Jeudi matin, je lisais cela : « Le goût n’est autre chose que l’avantage de découvrir avec finesse et avec promptitude la nature des plaisirs que chaque chose doit donner aux hommes », Montesquieu, cité par Philippe Sollers. Jeudi soir, j’écoutais la symphonie n°88 de Haydn, à propos duquel il écrit : « On le touche à peine, il répond, il tourbillonne en cascade – saut, arrêt, saut, intermittence–, il s’éclipse, glisse, roule, troue, repart. » Ce bon goût est extrêmement reposant : on ne cherche à nous amener nulle part, voilà, nous y sommes : prenez votre plaisir. On pourrait dire que c’est charmant, si l’écho d’une voix chevrotante de grand-mère n’empêchait pas d’entendre tout ce qu’il y a de princier en même temps – une sorte de noblesse qui aurait oublié d’être empesée et s’est empressée vers la liberté.

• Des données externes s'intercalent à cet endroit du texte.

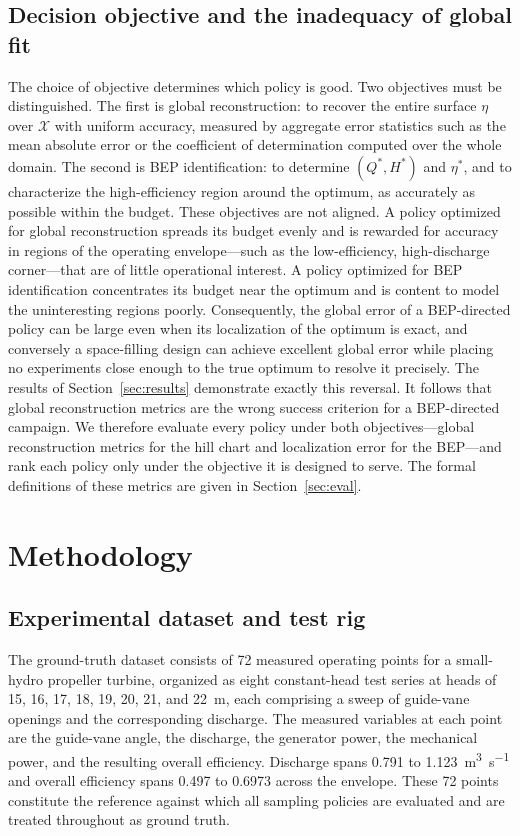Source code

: \documentclass[preprint,12pt]{elsarticle}
\begin{document}
\subsection{Decision objective and the inadequacy of global fit}
The choice of objective determines which policy is good. Two objectives must be
distinguished. The first is global reconstruction: to recover the entire surface
$\eta$ over $\mathcal{X}$ with uniform accuracy, measured by aggregate error
statistics such as the mean absolute error or the coefficient of determination
computed over the whole domain. The second is BEP identification: to determine
$(Q^\ast, H^\ast)$ and $\eta^\ast$, and to characterize the high-efficiency region
around the optimum, as accurately as possible within the budget. These objectives are
not aligned. A policy optimized for global reconstruction spreads its budget evenly
and is rewarded for accuracy in regions of the operating envelope---such as the
low-efficiency, high-discharge corner---that are of little operational interest. A
policy optimized for BEP identification concentrates its budget near the optimum and
is content to model the uninteresting regions poorly. Consequently, the global error
of a BEP-directed policy can be large even when its localization of the optimum is
exact, and conversely a space-filling design can achieve excellent global error while
placing no experiments close enough to the true optimum to resolve it precisely. The
results of Section~\ref{sec:results} demonstrate exactly this reversal. It follows
that global reconstruction metrics are the wrong success criterion for a BEP-directed
campaign. We therefore evaluate every policy under both objectives---global
reconstruction metrics for the hill chart and localization error for the BEP---and
rank each policy only under the objective it is designed to serve. The formal
definitions of these metrics are given in Section~\ref{sec:eval}.

\section{Methodology}\label{sec:method}

\subsection{Experimental dataset and test rig}
The ground-truth dataset consists of 72 measured operating points for a small-hydro
propeller turbine, organized as eight constant-head test series at heads of 15, 16,
17, 18, 19, 20, 21, and \SI{22}{\metre}, each comprising a sweep of guide-vane
openings and the corresponding discharge. The measured variables at each point are the
guide-vane angle, the discharge, the generator power, the mechanical power, and the
resulting overall efficiency. Discharge spans 0.791 to
\SI{1.123}{\cubic\metre\per\second} and overall efficiency spans 0.497 to 0.6973
across the envelope. These 72 points constitute the reference against which all
sampling policies are evaluated and are treated throughout as ground truth.
\end{document}
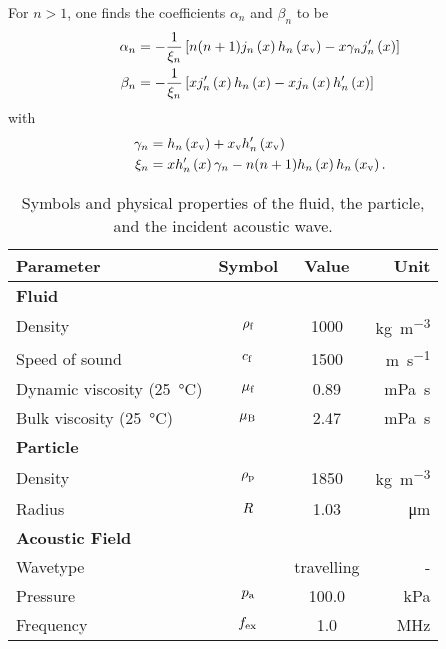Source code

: For $n > 1$, one finds the coefficients $\alpha_{n}$ and $\beta_{n}$ to be
\begin{subequations}
\begin{align}
  \alpha_{n} & =
  - \frac{1}{\xi_{n}} \left[
    n(n+1)j_{n}\left(x\right)h_{n}\left(x_{\mathrm{v}}\right) - x \gamma_{n}j^{\prime}_{n}\left(x\right)
  \right]
  \label{eq:TA-alpha-n}\\
    \beta_{n} &= - \frac{1}{\xi_{n}} \left[
      xj^{\prime}_{n}\left(x\right)h_{n}\left(x\right) - xj_{n}\left(x\right)h^{\prime}_{n}\left(x\right)
    \right]
    \label{eq:TA-beta-n}
\end{align}
\end{subequations}
with
\begin{subequations}
\begin{align}
  \gamma_{n} & =
  h_{n}\left(x_{\mathrm{v}}\right)+x_{\mathrm{v}}h^{\prime}_{n}\left(x_{\mathrm{v}}\right)
  \label{eq:TA-gamma-n}\\
  \xi_{n} &= xh^{\prime}_{n}\left(x\right)\gamma_{n} - n(n+1)h_{n}\left(x\right)h_{n}\left(x_{\mathrm{v}}\right).
    \label{eq:TA-xi-n}
\end{align}
\end{subequations}

\begin{table}
  \centering
  \begin{tabular}{lccr}
    \toprule
    \toprule
    {\bfseries Parameter} & {\bfseries Symbol} & {\bfseries Value} & {\bfseries 
    Unit}\\
    \midrule
    \textbf{Fluid} & & \\
    Density & $\rho_{\mathrm{f}}$ & 1000 & \si{\kg\per\cubic\meter} \\
    Speed of sound & $c_{\mathrm{f}}$ & 1500 & \si{\m\per\s} \\
    Dynamic viscosity (\SI{25}{\degreeCelsius}) & $\mu_{\mathrm{f}}$ & 0.89 & 
    \si{\milli\pascal\second} \\
    Bulk viscosity (\SI{25}{\degreeCelsius}) & $\mu_{\mathrm{B}}$ & 2.47 & 
    \si{\milli\pascal\second} \\
    \midrule
    \textbf{Particle} & & \\
    Density & $\rho_{\mathrm{p}}$ & 1850 & \si{\kg\per\cubic\meter} \\
    Radius & $R$& 1.03 & \si{\um}\\
    \midrule
    \textbf{Acoustic Field} & & \\
    Wavetype &  & travelling & - \\
    Pressure & $p_{\mathrm{a}}$ & 100.0 & \si{\kilo\pascal} \\
    Frequency & $f_{\mathrm{ex}}$ & 1.0 & \si{\MHz} \\
    \bottomrule
    \bottomrule
  \end{tabular}
  \caption{Symbols and physical properties of the fluid, the particle, and the 
  incident acoustic wave.}\label{tab:TA-parameters}
\end{table}

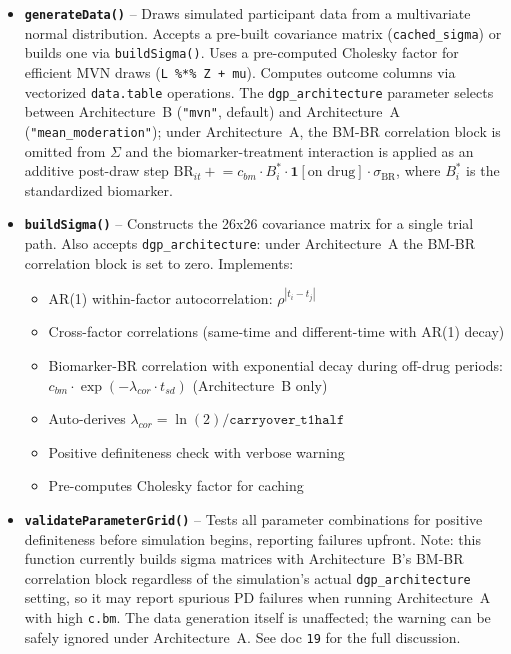 \documentclass[11pt]{article}
\begin{document}
\begin{itemize}
  \item \textbf{\texttt{generateData()}} -- Draws simulated
    participant data from a multivariate normal distribution.
    Accepts a pre-built covariance matrix
    (\texttt{cached\_sigma}) or builds one via
    \texttt{buildSigma()}. Uses a pre-computed Cholesky factor
    for efficient MVN draws (\texttt{L \%*\% Z + mu}). Computes
    outcome columns via vectorized \texttt{data.table}
    operations. The \texttt{dgp\_architecture} parameter
    selects between Architecture~B (\texttt{"mvn"}, default)
    and Architecture~A (\texttt{"mean\_moderation"}); under
    Architecture~A, the BM-BR correlation block is omitted
    from $\Sigma$ and the biomarker-treatment interaction is
    applied as an additive post-draw step
    $\text{BR}_{it} \mathrel{+}= c_{bm} \cdot B_i^{*} \cdot
    \mathbf{1}[\text{on drug}] \cdot \sigma_{\text{BR}}$,
    where $B_i^{*}$ is the standardized biomarker.

  \item \textbf{\texttt{buildSigma()}} -- Constructs the 26x26
    covariance matrix for a single trial path. Also accepts
    \texttt{dgp\_architecture}: under Architecture~A the BM-BR
    correlation block is set to zero. Implements:
    \begin{itemize}
      \item AR(1) within-factor autocorrelation: $\rho^{|t_i - t_j|}$
      \item Cross-factor correlations (same-time and different-time
        with AR(1) decay)
      \item Biomarker-BR correlation with exponential decay during
        off-drug periods: $c_{bm} \cdot \exp(-\lambda_{cor} \cdot t_{sd})$
        (Architecture~B only)
      \item Auto-derives $\lambda_{cor} = \ln(2) / \texttt{carryover\_t1half}$
      \item Positive definiteness check with verbose warning
      \item Pre-computes Cholesky factor for caching
    \end{itemize}

  \item \textbf{\texttt{validateParameterGrid()}} -- Tests all
    parameter combinations for positive definiteness before
    simulation begins, reporting failures upfront. Note: this
    function currently builds sigma matrices with Architecture~B's
    BM-BR correlation block regardless of the simulation's actual
    \texttt{dgp\_architecture} setting, so it may report spurious
    PD failures when running Architecture~A with high
    \texttt{c.bm}. The data generation itself is unaffected; the
    warning can be safely ignored under Architecture~A. See doc
    \texttt{19} for the full discussion.
\end{itemize}
\end{document}
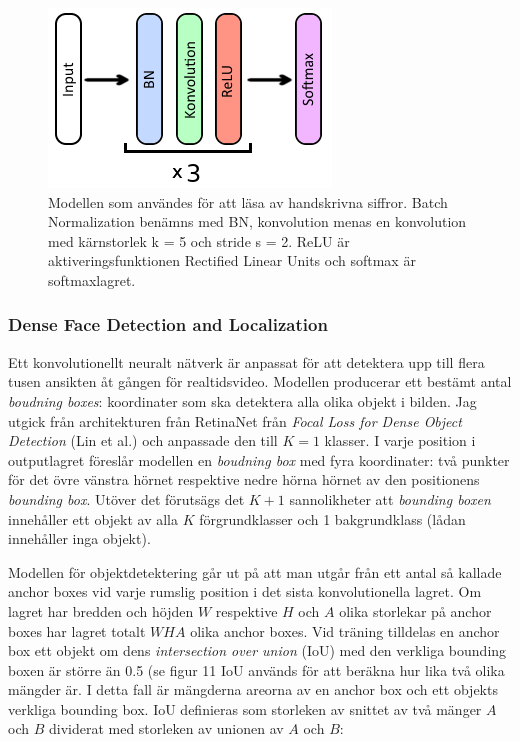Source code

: \documentclass[a4paper,11pt,twoside]{article}
\begin{document}
\begin{figure}[h]\label{MNISTmodel}
	\centering
  		\includegraphics[scale=1.2]{MNISTmodel.png}
  	\caption{Modellen som användes för att läsa av handskrivna siffror. Batch Normalization benämns med BN, konvolution menas en konvolution med kärnstorlek k = 5 och stride s = 2. ReLU är aktiveringsfunktionen Rectified Linear Units och softmax är softmaxlagret.}
\end{figure}

\subsubsection{Dense Face Detection and Localization}
Ett konvolutionellt neuralt nätverk är anpassat för att detektera upp till flera tusen ansikten åt gången för realtidsvideo. Modellen producerar ett bestämt antal \textit{boudning boxes}: koordinater som ska detektera alla olika objekt i bilden. Jag utgick från architekturen från RetinaNet från \textit{Focal Loss for Dense Object Detection} (Lin et al.) och anpassade den till $K = 1$ klasser. I varje position i outputlagret föreslår modellen en \textit{boudning box} med fyra koordinater: två punkter för det övre vänstra hörnet respektive nedre hörna hörnet av den positionens \textit{bounding box}. Utöver det förutsägs det $K+1$ sannolikheter att \textit{bounding boxen} innehåller ett objekt av alla $K$ förgrundklasser och 1 bakgrundklass (lådan innehåller inga objekt).\cite{cs231n}\cite{retinanet}

Modellen för objektdetektering går ut på att man utgår från ett antal så kallade anchor boxes vid varje rumslig position i det sista konvolutionella lagret. Om lagret har bredden och höjden $W$ respektive $H$ och $A$ olika storlekar på anchor boxes har lagret totalt $WHA$ olika anchor boxes. Vid träning tilldelas en anchor box ett objekt om dens \textit{intersection over union} (IoU) med den verkliga bounding boxen är större än 0.5 (se figur 11 IoU används för att beräkna hur lika två olika mängder är. I detta fall är mängderna areorna av en anchor box och ett objekts verkliga bounding box. IoU definieras som storleken av snittet av två mänger $A$ och $B$ dividerat med storleken av unionen av $A$ och $B$: \cite{cs231n} \cite{iou}
\end{document}
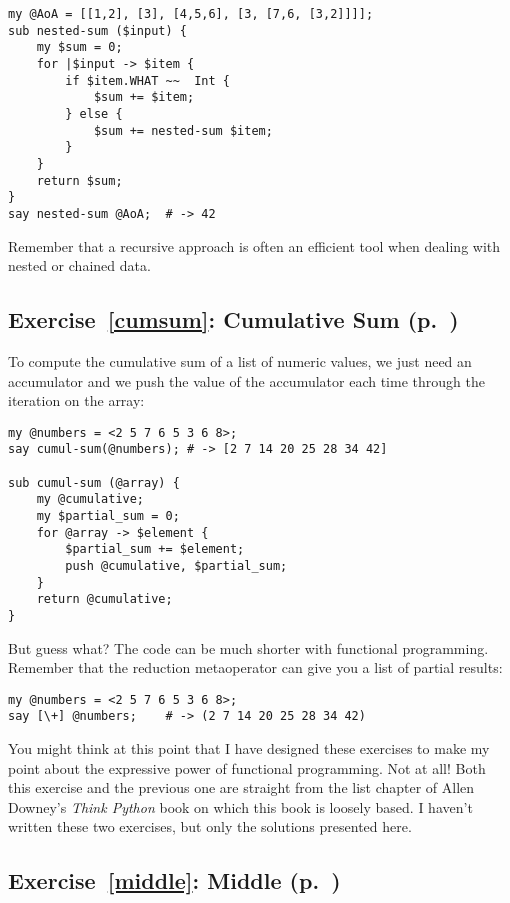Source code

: \begin{verbatim}
my @AoA = [[1,2], [3], [4,5,6], [3, [7,6, [3,2]]]];
sub nested-sum ($input) { 
    my $sum = 0; 
    for |$input -> $item { 
        if $item.WHAT ~~  Int {
            $sum += $item;
        } else {
            $sum += nested-sum $item;
        }
    } 
    return $sum;
}
say nested-sum @AoA;  # -> 42
\end{verbatim}

Remember that a recursive approach is often an efficient 
tool when dealing with nested or chained data. 

\subsection{Exercise~\ref{cumsum}: Cumulative Sum (p.~\pageref{cumsum})}
\label{sol_cumsum}

To compute the cumulative sum of a list of numeric values, 
we just need an accumulator and we push the value of 
the accumulator each time through the iteration 
on the array:

\begin{verbatim}
my @numbers = <2 5 7 6 5 3 6 8>;
say cumul-sum(@numbers); # -> [2 7 14 20 25 28 34 42]

sub cumul-sum (@array) {
    my @cumulative;
    my $partial_sum = 0;
    for @array -> $element {
        $partial_sum += $element;
        push @cumulative, $partial_sum;
    }
    return @cumulative;
}
\end{verbatim}

But guess what? The code can be much shorter with 
functional programming. Remember that the reduction 
metaoperator can give you a list of partial results:

\begin{verbatim}
my @numbers = <2 5 7 6 5 3 6 8>;
say [\+] @numbers;    # -> (2 7 14 20 25 28 34 42)
\end{verbatim}

You might think at this point that I have designed these 
exercises to make my point about the expressive power 
of functional programming. Not at all! Both this 
exercise and the previous one are straight from 
the list chapter of Allen Downey's \emph{Think Python} 
book on which this book is loosely based. 
I haven't written these two exercises, but only the 
solutions presented here.


\subsection{Exercise~\ref{middle}: Middle (p.~\pageref{middle})}
\label{sol_middle}

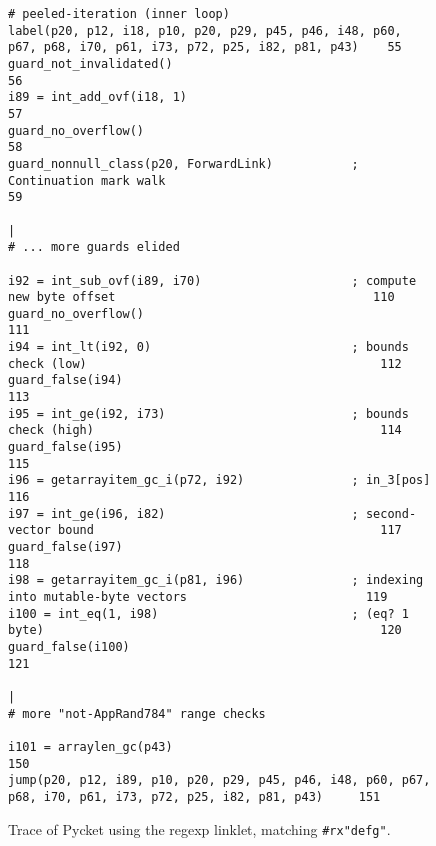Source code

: \begin{figure}[!htbp]
\begin{lstlisting}[style=rptrace-style]
# peeled-iteration (inner loop)
label(p20, p12, i18, p10, p20, p29, p45, p46, i48, p60, p67, p68, i70, p61, i73, p72, p25, i82, p81, p43)    55
guard_not_invalidated()                                                                                      56
i89 = int_add_ovf(i18, 1)                                                                                    57
guard_no_overflow()                                                                                          58
guard_nonnull_class(p20, ForwardLink)           ; Continuation mark walk                                     59
                                                                                                             |
# ... more guards elided

i92 = int_sub_ovf(i89, i70)                     ; compute new byte offset                                    110
guard_no_overflow()                                                                                          111
i94 = int_lt(i92, 0)                            ; bounds check (low)                                         112
guard_false(i94)                                                                                             113
i95 = int_ge(i92, i73)                          ; bounds check (high)                                        114
guard_false(i95)                                                                                             115
i96 = getarrayitem_gc_i(p72, i92)               ; in_3[pos]                                                  116
i97 = int_ge(i96, i82)                          ; second-vector bound                                        117
guard_false(i97)                                                                                             118
i98 = getarrayitem_gc_i(p81, i96)               ; indexing into mutable-byte vectors                         119
i100 = int_eq(1, i98)                           ; (eq? 1 byte)                                               120
guard_false(i100)                                                                                            121
                                                                                                             |
# more "not-AppRand784" range checks

i101 = arraylen_gc(p43)                                                                                      150
jump(p20, p12, i89, p10, p20, p29, p45, p46, i48, p60, p67, p68, i70, p61, i73, p72, p25, i82, p81, p43)     151
\end{lstlisting}

\caption{\small Trace of Pycket using the regexp linklet, matching
		{\tt\#rx"defg"}.}
\label{fig:regexp-linklet-big-trace}
\end{figure}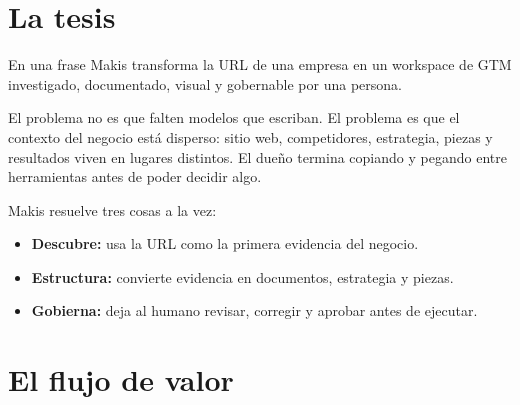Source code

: \documentclass{loopmind-doc}
\begin{document}
\makecover

\section{La tesis}

\begin{callouttitled}{En una frase}
Makis transforma la URL de una empresa en un workspace de GTM investigado, documentado, visual y gobernable por una persona.
\end{callouttitled}

El problema no es que falten modelos que escriban. El problema es que el contexto del negocio está disperso: sitio web, competidores, estrategia, piezas y resultados viven en lugares distintos. El dueño termina copiando y pegando entre herramientas antes de poder decidir algo.

Makis resuelve tres cosas a la vez:
\begin{itemize}
  \item \textbf{Descubre:} usa la URL como la primera evidencia del negocio.
  \item \textbf{Estructura:} convierte evidencia en documentos, estrategia y piezas.
  \item \textbf{Gobierna:} deja al humano revisar, corregir y aprobar antes de ejecutar.
\end{itemize}

\begin{center}
\end{center}

\section{El flujo de valor}
\end{document}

Puis le concerto pour piano n°4 de Beethoven a été entamé par Rafal Blechacz, étonnamment jeune, qui pourrait être fort croustillant s’il n’avait un casque de cheveux estampillé années 1970. Faute de goût capillaire, on le trouvera sous ses doigts. Le piano s’est entouré d’un peu plus d’instrument que pour la symphonie de Haydn et a étendu le cercle des musiciens, si bien que je n’ai plus devant moi le bout de scène vide sur lequel projeter mes rêveries. Je remarque un peu plus les gesticulations de Lamirusse, à qui Palpatine1 a revendu sa place2 : depuis le début, il dirige le concert. Ça le rend un peu moins sibérien.
À l’entracte, alors que les estrades de la scène montent et descendent comme des chevaux de bois pour que les contrebasses déménagent de notre côté, il m’explique que si la disposition de l’orchestre dépend de l’effet que veut produire le chef, celui-ci doit également compter avec… le syndicat. Et de me raconter qu’à l’orchestre national, lorsque le dernier chef arrivé a voulu remettre les violoncelles devant, les altos ont vigoureusement protesté à l’idée de rentrer dans le rang. De la musique avant toute chose… vous parlez d’un impair !
To be Franck, j’aurais du mal à rendre à César ce qui lui appartient. Palpatine n’a su dire si sa musique était susceptible de me plaire et, après avoir entendu la symphonie en ré mineur, je comprends mieux, parce que je ne sais pas moi-même si cela m’a effectivement plu ou non. Il y a des moments, notamment lorsqu’un instrument à vent se dégage de l’épais tissu des archets, qui sont magnifiques, et d’autres que je n’entends pas vraiment.